Imagine a seguinte
cena. Você chega para fazer o Enem e ouve do fiscal de sala que não poderá
iniciar a prova se não trocar a calça que está vestindo. E o problema não está
nem no material que a roupa é feita, mas na cor: preta. Esse tipo de situação
acontece, e é mais comum do que deveria na Índia. Por lá, o grande número de
artigos vetados nos vestibulares faz com que a seleção comece antes dos alunos
abrirem o caderno de provas. Tudo isso para garantir que ninguém cole no exame.
Além dos objetos mais
óbvios, como eletrônicos e anotações escritas, outros itens menos convencionais
entram na lista de proibições. Em vestibulares como o NEET e JEE, que
qualificam para cursos superiores nas áreas de saúde e engenharia, não são
permitidos, por exemplo, roupas de manga comprida, meias, sapatos fechados,
água ou alimentos.
Além disso, nenhuma
peça de roupa pode ter a cor preta – e os estudantes não podem portar nada que
seja feito de metal. Tudo é rigorosamente examinado nos locais de prova, sob
vigilância de fiscais que não estão dispostos a negociações.
Com vários pontos a
observar, é normal que um ou outro aluno acabe se esquecendo de uma proibição –
e seja barrado por isso. Todo ano, há casos de brincos e piercings que tem de
ser retirados de última hora, antes da entrada na sala, mangas de camisa que
são cortadas às pressas, além do grande número de estudantes que têm de comprar
roupas só para fazer a prova.
Mas uma história chamou
mais a atenção. Durante a aplicação da edição 2017 do NEET, uma estudante de 18
anos foi obrigada a tirar seu sutiã para fazer o exame – a peça foi deixada com
a mãe, fora do local de prova. Isso porque o acessório continha uma parte de
metal, que foi acusado pelo detector colocado na entrada da escola, em Cananor,
no estado de Kerala.
A garota já tinha
colocado seus nervos à prova logo quando chegou ao local do exame, cerca de uma
hora e meia antes do horário. Ela vestia uma calça preta, e foi orientada a
trocar de roupa. No domingo, com todas as lojas fechadas, a busca por uma peça
adequada à prova tomou ainda mais tempo. De calça nova, e agora sem sutiã, ela
disse ter a moral completamente abalada sem nem ter entrado no local do exame.
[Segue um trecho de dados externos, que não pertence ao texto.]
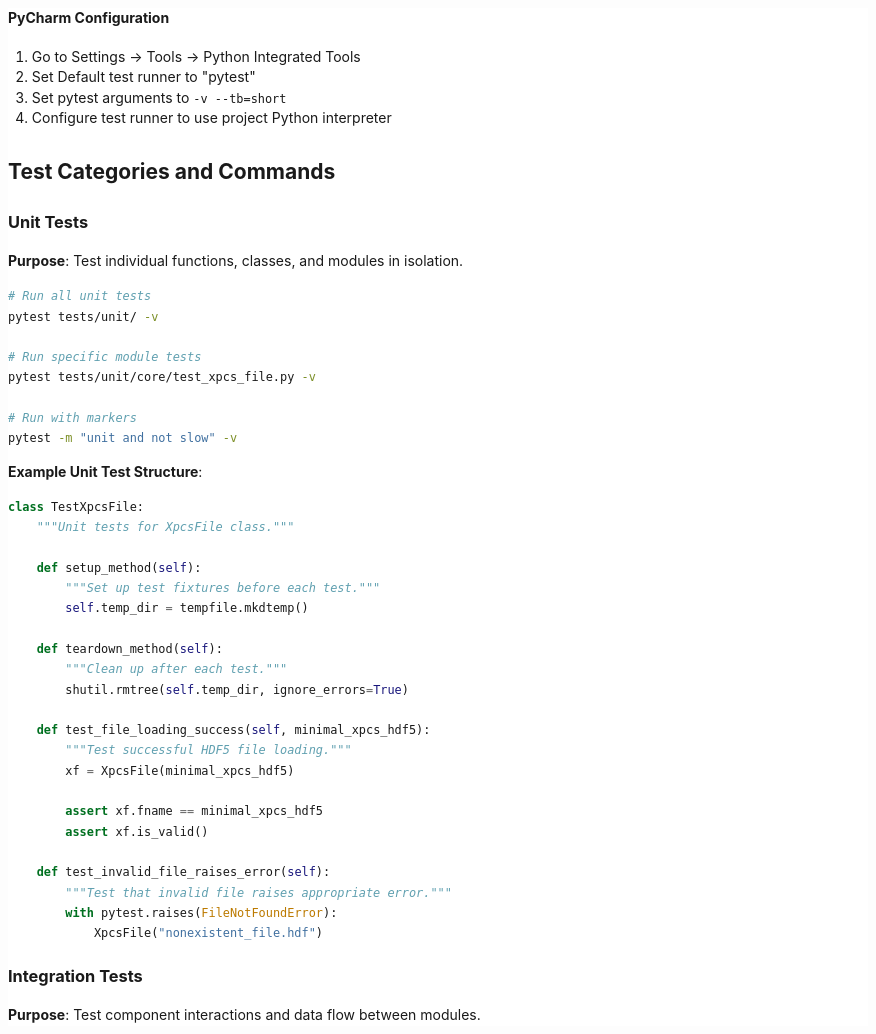 #### PyCharm Configuration
1. Go to Settings → Tools → Python Integrated Tools
2. Set Default test runner to "pytest"
3. Set pytest arguments to `-v --tb=short`
4. Configure test runner to use project Python interpreter

## Test Categories and Commands

### Unit Tests

**Purpose**: Test individual functions, classes, and modules in isolation.

```bash
# Run all unit tests
pytest tests/unit/ -v

# Run specific module tests
pytest tests/unit/core/test_xpcs_file.py -v

# Run with markers
pytest -m "unit and not slow" -v
```

**Example Unit Test Structure**:
```python
class TestXpcsFile:
    """Unit tests for XpcsFile class."""

    def setup_method(self):
        """Set up test fixtures before each test."""
        self.temp_dir = tempfile.mkdtemp()

    def teardown_method(self):
        """Clean up after each test."""
        shutil.rmtree(self.temp_dir, ignore_errors=True)

    def test_file_loading_success(self, minimal_xpcs_hdf5):
        """Test successful HDF5 file loading."""
        xf = XpcsFile(minimal_xpcs_hdf5)

        assert xf.fname == minimal_xpcs_hdf5
        assert xf.is_valid()

    def test_invalid_file_raises_error(self):
        """Test that invalid file raises appropriate error."""
        with pytest.raises(FileNotFoundError):
            XpcsFile("nonexistent_file.hdf")
```

### Integration Tests

**Purpose**: Test component interactions and data flow between modules.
“Ainda que eu tenha argumentado que as regras não faziam referência às roupas
íntimas, eles se recusaram a me ouvir, disse ao jornal indiano The News Minute. “Quando entrei na sala
para fazer o teste, quase nada de confiança tinha restado”, completou.
O excesso de rigidez em
garantir que ninguém será beneficiado por colas ou consultas, aponta para uma
face preocupante da educação da Índia. O país tem em seu histórico recente
diversas polêmicas nos exames para acesso ao ensino superior, como esquemas de
vendas de vagas, ocorrência de candidatos fantasmas e vazamento de questões.
Em 2013, 1.600
estudantes foram acusados de se utilizar de meios ilegais para a prova, somente
no estado indiano de Bihar. As imagens de pais e familiares escalando os locais
de prova para passar respostas e materiais de estudos aos jovens, se repetiram no
estado também em 2015 – e rodaram o mundo. O incidente aconteceu durante uma
prova de aplicação para cursos da área de saúde, que foi substituída em 2016
pelo NEET, e incentivou uma operação gigantesca por parte do governo indiano.
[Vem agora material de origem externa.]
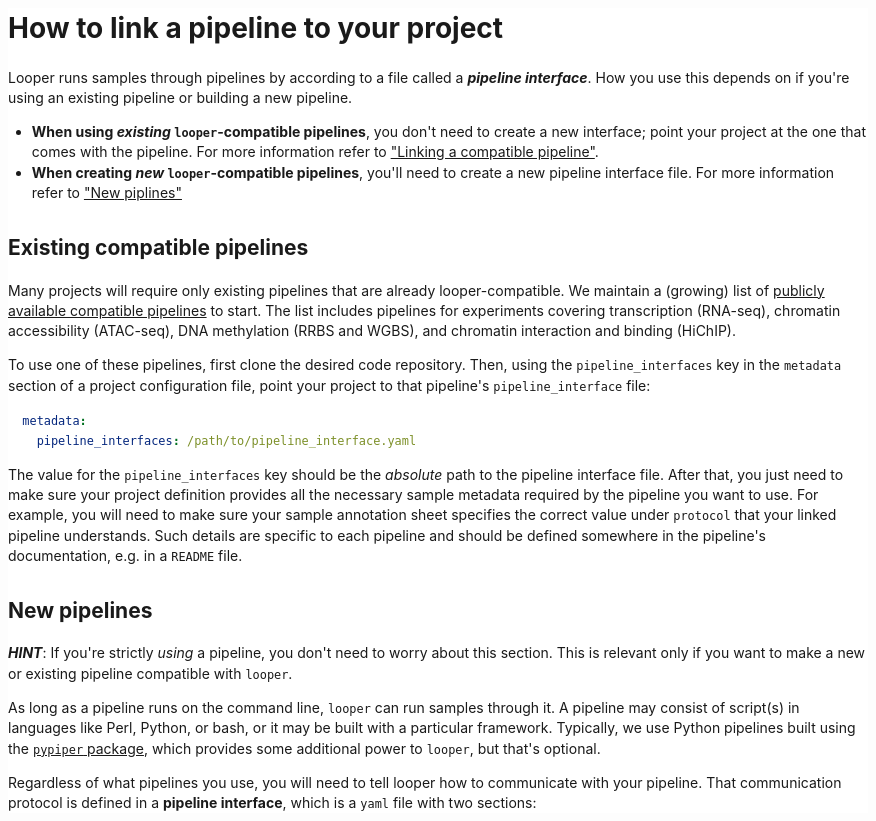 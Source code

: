 # How to link a pipeline to your project

Looper runs samples through pipelines by according to a file called a ***pipeline interface***. 
How you use this depends on if you're using an existing pipeline or building a new pipeline. 

- **When using *existing* `looper`-compatible pipelines**, you don't need to create a new interface; point your project at the one that comes with the pipeline. 
For more information refer to ["Linking a compatible pipeline"](#existing-compatible-pipelines).
- **When creating *new* `looper`-compatible pipelines**, you'll need to create a new pipeline interface file. 
For more information refer to ["New piplines"](#new-pipelines)


## Existing compatible pipelines

Many projects will require only existing pipelines that are already looper-compatible. 
We maintain a (growing) list of [publicly available compatible pipelines](https://github.com/pepkit/hello_looper/blob/master/looper_pipelines.md) to start. 
The list includes pipelines for experiments covering transcription (RNA-seq), chromatin accessibility (ATAC-seq), DNA methylation (RRBS and WGBS), and chromatin interaction and binding (HiChIP).

To use one of these pipelines, first clone the desired code repository. 
Then, using the `pipeline_interfaces` key in the `metadata` section of a project configuration file, point your project to that pipeline's `pipeline_interface` file:

```yaml
  metadata:
    pipeline_interfaces: /path/to/pipeline_interface.yaml
```

The value for the `pipeline_interfaces` key should be the *absolute* path to the pipeline interface file.
After that, you just need to make sure your project definition provides all the necessary sample metadata required by the pipeline you want to use. 
For example, you will need to make sure your sample annotation sheet specifies the correct value under `protocol` that your linked pipeline understands. 
Such details are specific to each pipeline and should be defined somewhere in the pipeline's documentation, e.g. in a `README` file.


## New pipelines

***HINT***: If you're strictly *using* a pipeline, you don't need to worry about this section. 
This is relevant only if you want to make a new or existing pipeline compatible with `looper`.

As long as a pipeline runs on the command line, `looper` can run samples through it. 
A pipeline may consist of script(s) in languages like Perl, Python, or bash, or it may be built with a particular framework. 
Typically, we use Python pipelines built using the [`pypiper` package](http://pypiper.readthedocs.io), 
which provides some additional power to `looper`, but that's optional.

Regardless of what pipelines you use, you will need to tell looper how to communicate with your pipeline. 
That communication protocol is defined in a **pipeline interface**, which is a `yaml` file with two sections:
Só no estado de Bihar, 300 pessoas foram presas e mais de 750 estudantes foram
desclassificados na mesma edição do exame por portarem equipamentos eletrônicos
estrategicamente guardados em roupas sob medida. Foram encontrados 72 telefones
em locais de prova de todo o país, associados a mais de 358 ligações. A
descoberta obrigou o governo a aplicar uma nova prova para mais de 600 mil
candidatos.
Para que a experiência
de Bihar não se repita, uma maior rigidez na aplicação dos exames foi aprovada
pela Suprema Corte indiana em julho de 2015, e passou a valer para os
principais vestibulares do país. Desde então, o crivo mais apertado na
fiscalização vem dificultando esquemas maiores, mas não impedem que casos
bizarros ainda aconteçam.
Em junho do ano
passado, uma estudante que havia alcançado a maior nota na prova de humanidades
em um exame de ingresso foi acusada de fraude. À época, viralizou na internet
um vídeo em que a candidata, então com 17 anos, não sabia soletrar corretamente
as palavras “ciência política”, curso para a qual tinha sido aprovada.